In my mind, if we did coroutine elision and SROA for the frame, the lifetime intrinsics may be useful. I didn't write test cases to prove it. But I guess it may be possible.

>From my point of view, there may be two solutions:
1. Remove these check-codes simply. Keep it as the original patch.
2. Try to remove the lifetime markers when we convert tail call to musttail call at the end of Coro-split pass.

I think the first may be better. Because the root cause of the bug is that we didn't put lifetime markers properly which breaks the symmetric transfer. So we need to put the lifetime markers **properly**. And there are two questions followed:
1. Do we put lifetime markers in the right place? Or do the lifetime markers would make the program wrong (crash)?
2. Can we prove that the lifetime markers inserted wouldn't break the symmetric transfer?

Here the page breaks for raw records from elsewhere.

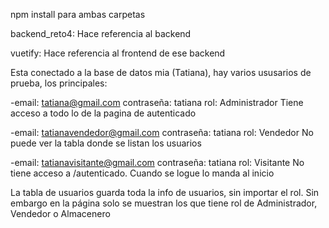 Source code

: npm install para ambas carpetas

backend_reto4: Hace referencia al backend  

vuetify: Hace referencia al frontend de ese backend

Esta conectado a la base de datos mia (Tatiana), hay varios ususarios de prueba, 
los principales:

-email: tatiana@gmail.com
 contraseña: tatiana
 rol: Administrador
 Tiene acceso a todo lo de la pagina de autenticado

-email: tatianavendedor@gmail.com
 contraseña: tatiana
 rol: Vendedor
 No puede ver la tabla donde se listan los usuarios

-email: tatianavisitante@gmail.com
 contraseña: tatiana
 rol: Visitante
 No tiene acceso a /autenticado. Cuando se logue lo manda al inicio

La tabla de usuarios guarda toda la info de usuarios, sin importar el rol. Sin embargo
en la página solo se muestran los que tiene rol de Administrador, Vendedor o Almacenero

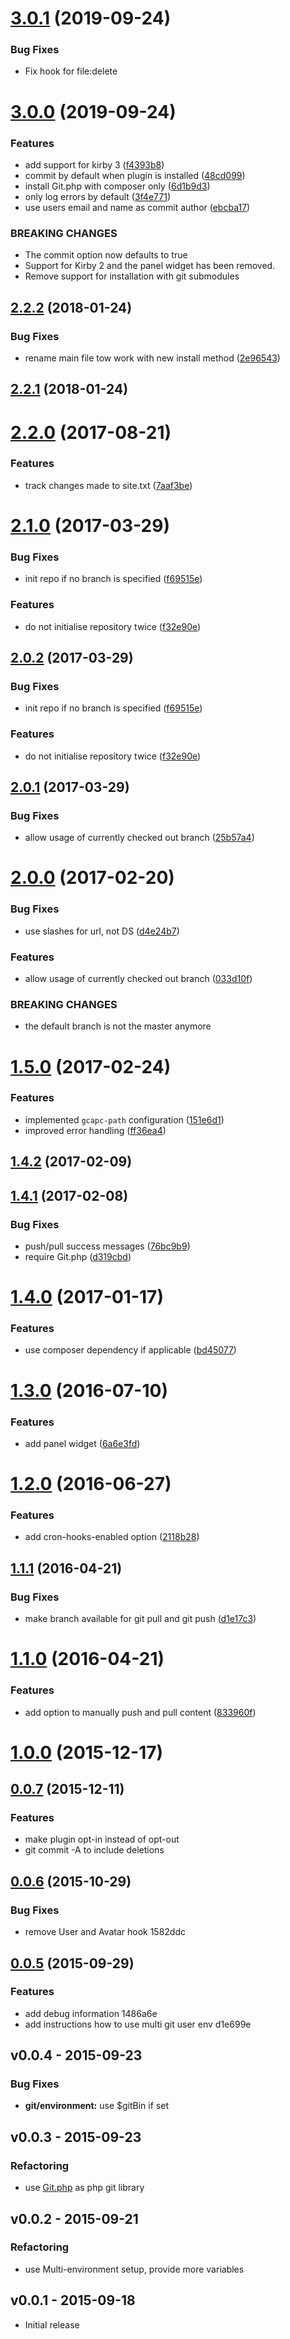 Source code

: <a name="3.0.1"></a>
# [3.0.1](https://github.com/blankogmbh/kirby-git-commit-and-push-content/compare/v3.0.1...v3.0.0) (2019-09-24)

### Bug Fixes

* Fix hook for file:delete



<a name="3.0.0"></a>
# [3.0.0](https://github.com/blankogmbh/kirby-git-commit-and-push-content/compare/v2.2.2...v3.0.0) (2019-09-24)


### Features

* add support for kirby 3 ([f4393b8](https://github.com/blankogmbh/kirby-git-commit-and-push-content/commit/f4393b8))
* commit by default when plugin is installed ([48cd099](https://github.com/blankogmbh/kirby-git-commit-and-push-content/commit/48cd099))
* install Git.php with composer only ([6d1b9d3](https://github.com/blankogmbh/kirby-git-commit-and-push-content/commit/6d1b9d3))
* only log errors by default ([3f4e771](https://github.com/blankogmbh/kirby-git-commit-and-push-content/commit/3f4e771))
* use users email and name as commit author ([ebcba17](https://github.com/blankogmbh/kirby-git-commit-and-push-content/commit/ebcba17))


### BREAKING CHANGES

* The commit option now defaults to true
* Support for Kirby 2 and the panel widget has been removed.
* Remove support for installation with git submodules



<a name="2.2.2"></a>
## [2.2.2](https://github.com/blankogmbh/kirby-git-commit-and-push-content/compare/v2.2.1...v2.2.2) (2018-01-24)


### Bug Fixes

* rename main file tow work with new install method ([2e96543](https://github.com/blankogmbh/kirby-git-commit-and-push-content/commit/2e96543))



<a name="2.2.1"></a>
## [2.2.1](https://github.com/blankogmbh/kirby-git-commit-and-push-content/compare/v2.2.0...v2.2.1) (2018-01-24)




<a name="2.2.0"></a>
# [2.2.0](https://github.com/blankogmbh/kirby-git-commit-and-push-content/compare/v2.1.0...v2.2.0) (2017-08-21)


### Features

* track changes made to site.txt ([7aaf3be](https://github.com/blankogmbh/kirby-git-commit-and-push-content/commit/7aaf3be))



<a name="2.1.0"></a>
# [2.1.0](https://github.com/blankogmbh/kirby-git-commit-and-push-content/compare/v2.0.1...v2.1.0) (2017-03-29)


### Bug Fixes

* init repo if no branch is specified ([f69515e](https://github.com/blankogmbh/kirby-git-commit-and-push-content/commit/f69515e))

### Features

* do not initialise repository twice ([f32e90e](https://github.com/blankogmbh/kirby-git-commit-and-push-content/commit/f32e90e))



<a name="2.0.2"></a>
## [2.0.2](https://github.com/blankogmbh/kirby-git-commit-and-push-content/compare/v2.0.1...v2.0.2) (2017-03-29)


### Bug Fixes

* init repo if no branch is specified ([f69515e](https://github.com/blankogmbh/kirby-git-commit-and-push-content/commit/f69515e))

### Features

* do not initialise repository twice ([f32e90e](https://github.com/blankogmbh/kirby-git-commit-and-push-content/commit/f32e90e))



<a name="2.0.1"></a>
## [2.0.1](https://github.com/blankogmbh/kirby-git-commit-and-push-content/compare/1.5.0...v2.0.1) (2017-03-29)


### Bug Fixes

* allow usage of currently checked out branch ([25b57a4](https://github.com/blankogmbh/kirby-git-commit-and-push-content/commit/25b57a4))



<a name="2.0.0"></a>
# [2.0.0](https://github.com/blankogmbh/kirby-git-commit-and-push-content/compare/1.4.2...v2.0.0) (2017-02-20)


### Bug Fixes

* use slashes for url, not DS ([d4e24b7](https://github.com/blankogmbh/kirby-git-commit-and-push-content/commit/d4e24b7))

### Features

* allow usage of currently checked out branch ([033d10f](https://github.com/blankogmbh/kirby-git-commit-and-push-content/commit/033d10f))


### BREAKING CHANGES

* the default branch is not the master anymore

<a name="1.5.0"></a>
# [1.5.0](https://github.com/blankogmbh/kirby-git-commit-and-push-content/compare/1.4.2...v1.5.0) (2017-02-24)


### Features

* implemented `gcapc-path` configuration ([151e6d1](https://github.com/blankogmbh/kirby-git-commit-and-push-content/commit/151e6d1))
* improved error handling ([ff36ea4](https://github.com/blankogmbh/kirby-git-commit-and-push-content/commit/ff36ea4))



<a name="1.4.2"></a>
## [1.4.2](https://github.com/blankogmbh/kirby-git-commit-and-push-content/compare/v1.4.1...v1.4.2) (2017-02-09)




<a name="1.4.1"></a>
## [1.4.1](https://github.com/blankogmbh/kirby-git-commit-and-push-content/compare/v1.4.0...v1.4.1) (2017-02-08)


### Bug Fixes

* push/pull success messages ([76bc9b9](https://github.com/blankogmbh/kirby-git-commit-and-push-content/commit/76bc9b9))
* require Git.php ([d319cbd](https://github.com/blankogmbh/kirby-git-commit-and-push-content/commit/d319cbd))



<a name="1.4.0"></a>
# [1.4.0](https://github.com/blankogmbh/kirby-git-commit-and-push-content/compare/v1.3.0...v1.4.0) (2017-01-17)


### Features

* use composer dependency if applicable ([bd45077](https://github.com/blankogmbh/kirby-git-commit-and-push-content/commit/bd45077))



<a name="1.3.0"></a>
# [1.3.0](https://github.com/blankogmbh/kirby-git-commit-and-push-content/compare/v1.2.0...v1.3.0) (2016-07-10)


### Features

* add panel widget ([6a6e3fd](https://github.com/blankogmbh/kirby-git-commit-and-push-content/commit/6a6e3fd))



<a name="1.2.0"></a>
# [1.2.0](https://github.com/blankogmbh/kirby-git-commit-and-push-content/compare/v1.1.1...v1.2.0) (2016-06-27)


### Features

* add cron-hooks-enabled option ([2118b28](https://github.com/blankogmbh/kirby-git-commit-and-push-content/commit/2118b28))



<a name="1.1.1"></a>
## [1.1.1](https://github.com/blankogmbh/kirby-git-commit-and-push-content/compare/v1.1.0...v1.1.1) (2016-04-21)


### Bug Fixes

* make branch available for git pull and git push ([d1e17c3](https://github.com/blankogmbh/kirby-git-commit-and-push-content/commit/d1e17c3))



<a name="1.1.0"></a>
# [1.1.0](https://github.com/blankogmbh/kirby-git-commit-and-push-content/compare/v1.0.0...v1.1.0) (2016-04-21)


### Features

* add option to manually push and pull content ([833960f](https://github.com/blankogmbh/kirby-git-commit-and-push-content/commit/833960f))



<a name="1.0.0"></a>
# [1.0.0](https://github.com/blankogmbh/kirby-git-commit-and-push-content/compare/v0.0.7...v1.0.0) (2015-12-17)




<a name="0.0.7"></a>
## [0.0.7](//compare/v0.0.6...v0.0.7) (2015-12-11)


### Features

* make plugin opt-in instead of opt-out
* git commit -A to include deletions

<a name="0.0.6"></a>
## [0.0.6](//compare/v0.0.5...v0.0.6) (2015-10-29)


### Bug Fixes

* remove User and Avatar hook 1582ddc



<a name="0.0.5"></a>
## [0.0.5](//compare/v0.0.4...v0.0.5) (2015-09-29)


### Features

* add debug information 1486a6e
* add instructions how to use multi git user env d1e699e



<a name="v0.0.4"></a>
## v0.0.4 - 2015-09-23

### Bug Fixes

* **git/environment:** use $gitBin if set


<a name="v0.0.3"></a>
## v0.0.3 - 2015-09-23

### Refactoring

* use [Git.php](https://github.com/kbjr/Git.php) as php git library


<a name="v0.0.2"></a>
## v0.0.2 - 2015-09-21

### Refactoring

* use Multi-environment setup, provide more variables


<a name="v0.0.1"></a>
## v0.0.1 - 2015-09-18
+ Initial release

And my answer for the first question is yes. Since the condition to sink lifetimes didn't change and I think it is correct.
For the second question, which may be your main concern, my answer is yes if other passes didn't do any surprising transformations. Given the codes generated in the frontend, we can know the switch (or branch) statement  should be in the same BB of the corresponding coro.suspend. Then after splitting around `coro.suspend`, the switch statement  should be in the single successor block of the coro.suspend. So it should be fine in my mind.

For the second solution, removing lifetimes when we generating musttail call. It looks a little bit weird for me since it didn't remove all the lifetime markers as you said nor prove the removed lifetime markers wouldn't be used in  future transformation.